Tampons, diapers and toilet paper
Consumer giant Procter & Gamble announced last week that it plans to hike prices on a variety of products in its baby care, feminine care and adult incontinence products this fall because of rising commodity costs. Mainstream baby care brands Luvs and Pampers are manufactured by Procter & Gamble, as are feminine care brands Always and Tampax.
P&G followed rival Kimberly-Clark, which has said it will hike its own prices in June for the same reason. Kimberly-Clark makes Huggies, Pull-Ups, Cottonelle and Scott toilet paper.
Home gardening supplies
Revamping your yard this year could be a little more costly than in years past thanks to a huge boom in home gardening during the pandemic.
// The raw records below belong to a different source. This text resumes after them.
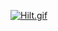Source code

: <a href="https://gifyu.com/image/SItsT"><img src="https://s10.gifyu.com/images/Hilt.gif" alt="Hilt.gif" border="0" /></a>
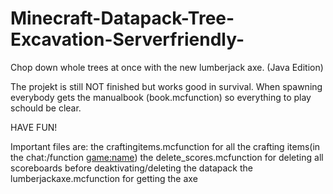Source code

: # Minecraft-Datapack-Tree-Excavation-Serverfriendly-
Chop down whole trees at once with the new lumberjack axe. (Java Edition)

The projekt is still NOT finished but works good in survival.
When spawning everybody gets the manualbook (book.mcfunction) so everything to play schould be clear.

HAVE FUN!

Important files are:
    the craftingitems.mcfunction for all the crafting items(in the chat:/function <game:name>)
    the delete_scores.mcfunction for deleting all scoreboards before deaktivating/deleting the datapack
    the lumberjackaxe.mcfunction for getting the axe
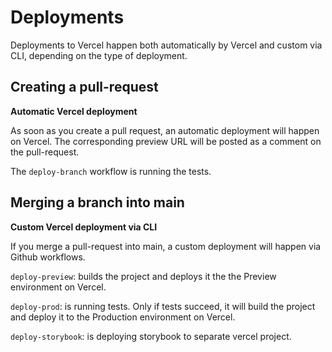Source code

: # Deployments

Deployments to Vercel happen both automatically by Vercel and custom via CLI, depending on the type of deployment.

## Creating a pull-request

**Automatic Vercel deployment**

As soon as you create a pull request, an automatic deployment will happen on Vercel. The corresponding preview URL will be posted as a comment on the pull-request.

The `deploy-branch` workflow is running the tests.

## Merging a branch into main

**Custom Vercel deployment via CLI**

If you merge a pull-request into main, a custom deployment will happen via Github workflows.

`deploy-preview`: builds the project and deploys it the the Preview environment on Vercel.

`deploy-prod`: is running tests. Only if tests succeed, it will build the project and deploy it to the Production environment on Vercel.

`deploy-storybook`: is deploying storybook to separate vercel project.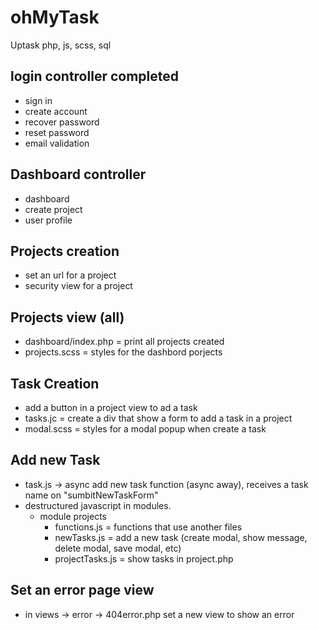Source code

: # ohMyTask

Uptask php, js, scss, sql

## login controller completed

- sign in
- create account
- recover password
- reset password
- email validation

## Dashboard controller

- dashboard
- create project
- user profile

## Projects creation

- set an url for a project
- security view for a project

## Projects view (all)

- dashboard/index.php = print all projects created
- projects.scss = styles for the dashbord porjects

## Task Creation

- add a button in a project view to ad a task
- tasks.jc = create a div that show a form to add a task in a project
- modal.scss = styles for a modal popup when create a task

## Add new Task

- task.js -> async add new task function (async away), receives a task name on "sumbitNewTaskForm"
- destructured javascript in modules.
  - module projects
    - functions.js = functions that use another files
    - newTasks.js = add a new task (create modal, show message, delete modal, save modal, etc)
    - projectTasks.js = show tasks in project.php

## Set an error page view

- in views -> error -> 404error.php set a new view to show an error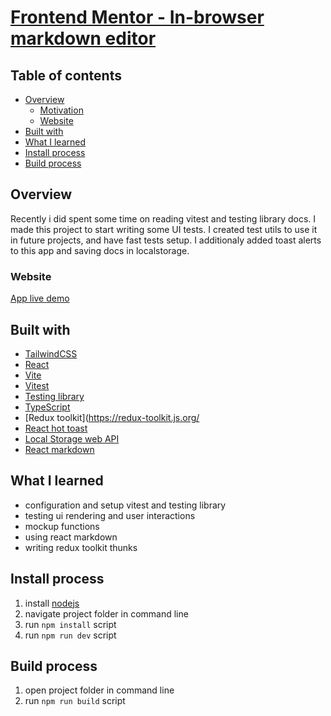 # [Frontend Mentor - In-browser markdown editor](https://www.frontendmentor.io/challenges/inbrowser-markdown-editor-r16TrrQX9/hub)

## Table of contents

- [Overview](#overview)
  - [Motivation](#motivation)
  - [Website](#website)  
- [Built with](#built-with)  
- [What I learned](#what-i-learned)
- [Install process](#install-process)
- [Build process](#build-process)
  
## Overview   

Recently i did spent some time on reading vitest and testing library docs. I made this project to start writing some UI tests. 
I created test utils to use it in future projects, and have fast tests setup. I additionaly added toast alerts to this app and
saving docs in localstorage.

### Website

[App live demo](https://jolly-croissant-507415.netlify.app/)

## Built with

 - [TailwindCSS](https://tailwindcss.com/)
 - [React](https://reactjs.org/)
 - [Vite](https://vitejs.dev/)
 - [Vitest](https://vitest.dev/)
 - [Testing library](https://testing-library.com/)
 - [TypeScript](https://www.typescriptlang.org/)
 - [Redux toolkit](https://redux-toolkit.js.org/
 - [React hot toast](https://react-hot-toast.com/)
 - [Local Storage web API](https://developer.mozilla.org/en-US/docs/Web/API/Window/localStorage)
 - [React markdown](https://github.com/remarkjs/react-markdown)
 
## What I learned 
 - configuration and setup vitest and testing library
 - testing ui rendering and user interactions
 - mockup functions
 - using react markdown
 - writing redux toolkit thunks
 
## Install process

1. install [nodejs](https://nodejs.org/en/download/)
2. navigate project folder in command line
3. run `npm install` script
4. run `npm run dev` script


## Build process

1. open project folder in command line
2. run `npm run build` script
A survey conducted by the Freedonia Group in August found that 26% of adults had taken up food gardening during the pandemic—a trend that has also created shortages of certain types of seeds, NPR reported.
The price of seeds, flowers and potted plants surged more than 10.5% between February 2020 and February 2021, according to BEA data.
Your next DIY construction project
Lumber prices are soaring this spring and have nearly tripled since early 2020. That’s thanks in part to a home-building surge in the United States: 1.7 million new housing units were built in March alone—the highest monthly total since 2006. It’s also due to delays in a supply chain now stretched to the breaking point by both increased consumer demand and a pine beetle infestation in Canadian forests.
But prices might not stay this high for much longer: “Even though we expect lumber demand to hold up well for some time, we still think that a rebound in supply will lead to a sharp fall in the price of U.S. lumber over the next eighteen months,” Capital Economics analyst Samuel Burman wrote in a note reported by Bloomberg.
A new refrigerator
According to the Bureau of Economic analysis, major household appliance prices rose more than 12% in the year ended February 2021. That’s again thanks to a surge in demand—consumers are spending more time at home and either upgrading their existing appliances or replacing them as they break—and supply shortages caused by factory shutdowns in the early days of the pandemic.
A house
As the pandemic upends routines, demand for homes is also skyrocketing. Freddie Mac estimated this month that the housing shortage at the end of 2020 had risen to 3.8 million units, up from 2.5 million units in 2018. The National Association of Realtors said Thursday that the median price of an existing home was up 17.2% on an annual basis to $329,100 in March. Properties were only on the market for about 18 days in March before they were sold, NAR reported—a historic low.
A new wardrobe
Clothing and shoe prices went down 4.6% between February 2020 and February 2021, according to the BEA, as demand plummeted and consumers turned to work-from-home-friendly loungewear. But that lull might be over soon, especially as retailers look ahead to the reopening boom.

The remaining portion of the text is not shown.